Miss Castle's kitchen was every bit as cluttered as her unkempt garden, with moth-eaten curtains, framed sepia photographs, cracked plates and a bunch of dried lavender hanging from the lampshade.
Alice placed the package on the kitchen table. Its contents were contained within a twelve-inch long cylindrical brown tube, with taped circular white plastic discs sealing each end. Miss Castle appeared, now wearing a towelling robe. "I'm just dying to see it," she enthused.
Alice sipped her lemonade. "Well, why don't you open it?"
The woman flushed with embarrassment. "Oooo, I couldn't. You see, it's very...private. You might find it a trifle...naughty."
Pouring herself a second glass of the lemonade - and trying to appear unabashed - the young postwoman replied, "Please don't mind me. I'm virtually unshockable." And then added with a grin, "In fact, I rather like 'naughty.'"
"You do?"
"So long as it's just between us girls."
"It most certainly will be!" With which Miss Castle took a small kitchen knife from a drawer in the dresser and deftly removed the tape securing one of the caps. Then she upended the contents onto the table. Beneath several layers of bubble wrap, they could both make out a slender object wrapped in pink tissue.
Though she had a pretty shrewd idea of what the object was, Alice decided to play safe. "Is it a garden fork?"
The woman shook her head and smiled as she removed the outer layers.
"Secateurs?"
"Nope."
Hilda Castle giggled delightedly as she peeled back the pink tissue, revealing a magnificently realistic mushroom-headed nine-inch pink plastic dildo. The tube also contained a small pouch in which there were four leather straps with chrome buckles. "Oh dear! And I especially told them I didn't want the strap-on model."
"Why was that?" Alice asked, tentatively prodding the surface of the soft plastic phallus.
"Because I only want to use it as a toy."
"Inside your cunnie?"
"Err, well yes, since you put it like that," replied Miss Castle blushing.

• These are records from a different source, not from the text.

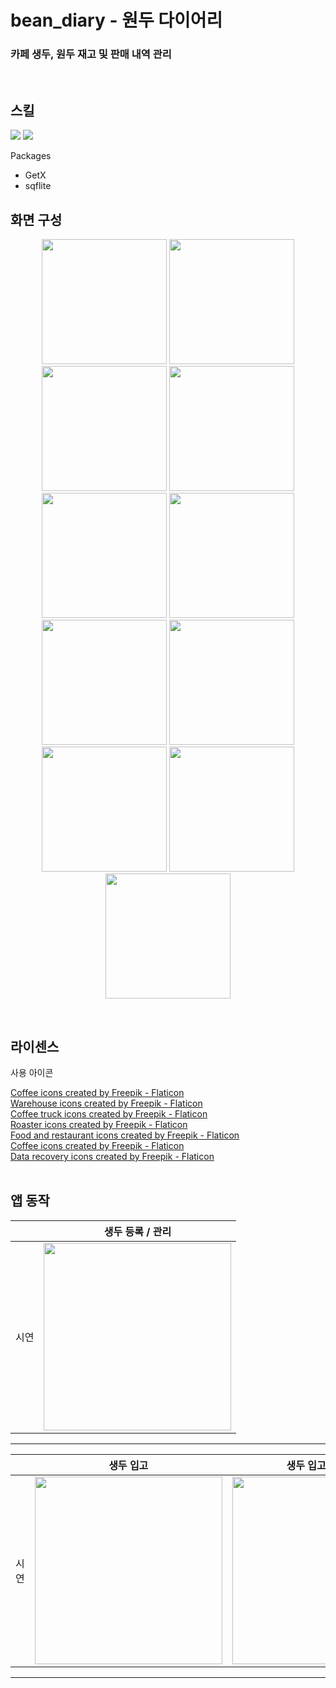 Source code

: # bean_diary - 원두 다이어리
### 카페 생두, 원두 재고 및 판매 내역 관리
<br>

## 스킬
<img src="https://img.shields.io/badge/Dart-0175C2?style=for-the-badge&logo=Dart&logoColor=white"> <img src="https://img.shields.io/badge/Flutter-02569B?style=for-the-badge&logo=Flutter&logoColor=white">

Packages
- GetX
- sqflite
  <br>

## 화면 구성
<p align="center">
  <img src="https://github.com/NamGideokk/bean_diary/assets/96227239/b6bbfccf-a328-45fd-9300-23caaa209ce1" width="200px">
  <img src="https://github.com/NamGideokk/bean_diary/assets/96227239/ecde1e86-987f-4c14-8d0a-5b67d3320495" width="200px">
  <img src="https://github.com/NamGideokk/bean_diary/assets/96227239/59604609-3a8d-49d7-824b-cb074981eec9" width="200px">
  <img src="https://github.com/NamGideokk/bean_diary/assets/96227239/663f5c86-8b22-4bb1-8665-c4a94c06f7ea" width="200px">
  <img src="https://github.com/NamGideokk/bean_diary/assets/96227239/a334a2b7-c270-46b5-b8b5-c5af4bcc6abc" width="200px">
  <img src="https://github.com/NamGideokk/bean_diary/assets/96227239/21f45998-0f08-4f81-8778-d879f922eea4" width="200px">
  <img src="https://github.com/NamGideokk/bean_diary/assets/96227239/5687a77c-8fe8-4bba-8169-38015e70d0a2" width="200px">
  <img src="https://github.com/NamGideokk/bean_diary/assets/96227239/246d4289-b193-4e12-aefd-ea7d4329bf64" width="200px">
  <img src="https://github.com/NamGideokk/bean_diary/assets/96227239/7f07fd13-ce26-4ac1-a7cd-c261bec1ab17" width="200px">
  <img src="https://github.com/NamGideokk/bean_diary/assets/96227239/7515b3e9-1911-414d-ad30-eaae54dd50d7" width="200px">
  <img src="https://github.com/NamGideokk/bean_diary/assets/96227239/af84d03a-9369-49af-afc6-fb7888a1b2e9" width="200px">
</p>
<br>

## 라이센스
사용 아이콘


<a href="https://www.flaticon.com/free-icons/coffee" title="coffee icons">Coffee icons created by Freepik - Flaticon</a><br>
<a href="https://www.flaticon.com/free-icons/warehouse" title="warehouse icons">Warehouse icons created by Freepik - Flaticon</a><br>
<a href="https://www.flaticon.com/free-icons/coffee-truck" title="coffee truck icons">Coffee truck icons created by Freepik - Flaticon</a><br>
<a href="https://www.flaticon.com/free-icons/roaster" title="roaster icons">Roaster icons created by Freepik - Flaticon</a><br>
<a href="https://www.flaticon.com/free-icons/food-and-restaurant" title="food and restaurant icons">Food and restaurant icons created by Freepik - Flaticon</a><br>
<a href="https://www.flaticon.com/free-icons/coffee" title="coffee icons">Coffee icons created by Freepik - Flaticon</a><br>
<a href="https://www.flaticon.com/free-icons/data-recovery" title="data recovery icons">Data recovery icons created by Freepik - Flaticon</a><br>
<br>

## 앱 동작
| |생두 등록 / 관리
|-|------------|
|시연|<img src="https://github.com/NamGideokk/bean_diary/assets/96227239/5f52c84a-c709-46b3-9b6c-d9d140a44d29" width="300px">
- - -
|    |생두 입고   |생두 입고 - 초기화    |생두 입고 - 에러 안내
|----|-------|-------|------
|시연|<img src="https://github.com/NamGideokk/bean_diary/assets/96227239/5f52c84a-c709-46b3-9b6c-d9d140a44d29" width="300px">|<img src="https://github.com/NamGideokk/bean_diary/assets/96227239/73e6b7a3-064c-4418-b5aa-d735288f1050" width="300px">|<img src="https://github.com/NamGideokk/bean_diary/assets/96227239/a6d94584-716c-4f94-9cb4-7e7a98d75510" width="300px">
- - -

Alice removed the straps from their pouch and began threading them through the base of the dildo. "These toys do have dual uses, you know."
"They do?"
"Oh yes." The young postwoman reached to unbuckle her slacks, letting them fall to the floor to reveal a minuscule pair of pink panties. Picking up the big plastic cock she asked, "Care for a demonstration?"
"What...you and me?"
She reached behind to buckle the straps across her bottom. "Why not?"
Turning to show the woman her cute bum cheeks, now crisscrossed by the strap-on's white leather fastenings, Alice asked, "Tighten the buckles for me, would you?" Miss Castle went to work with enthusiasm.
"So this will be your first time?"
"First time for what?"
Alice giggled.
"Like it says on your gatepost: 'Will Callers Please Use The Rear Entrance'."
"Most assuredly, 'yes'. I've never done it this way."
"Well, I think you're going to enjoy it." She began to liberally lube the imitation phallus with olive oil from a bottle from the dresser. "Now, just lean over the table for me and grab hold of the edges tightly. Naughty Alice is going to give you a lovely fucking!"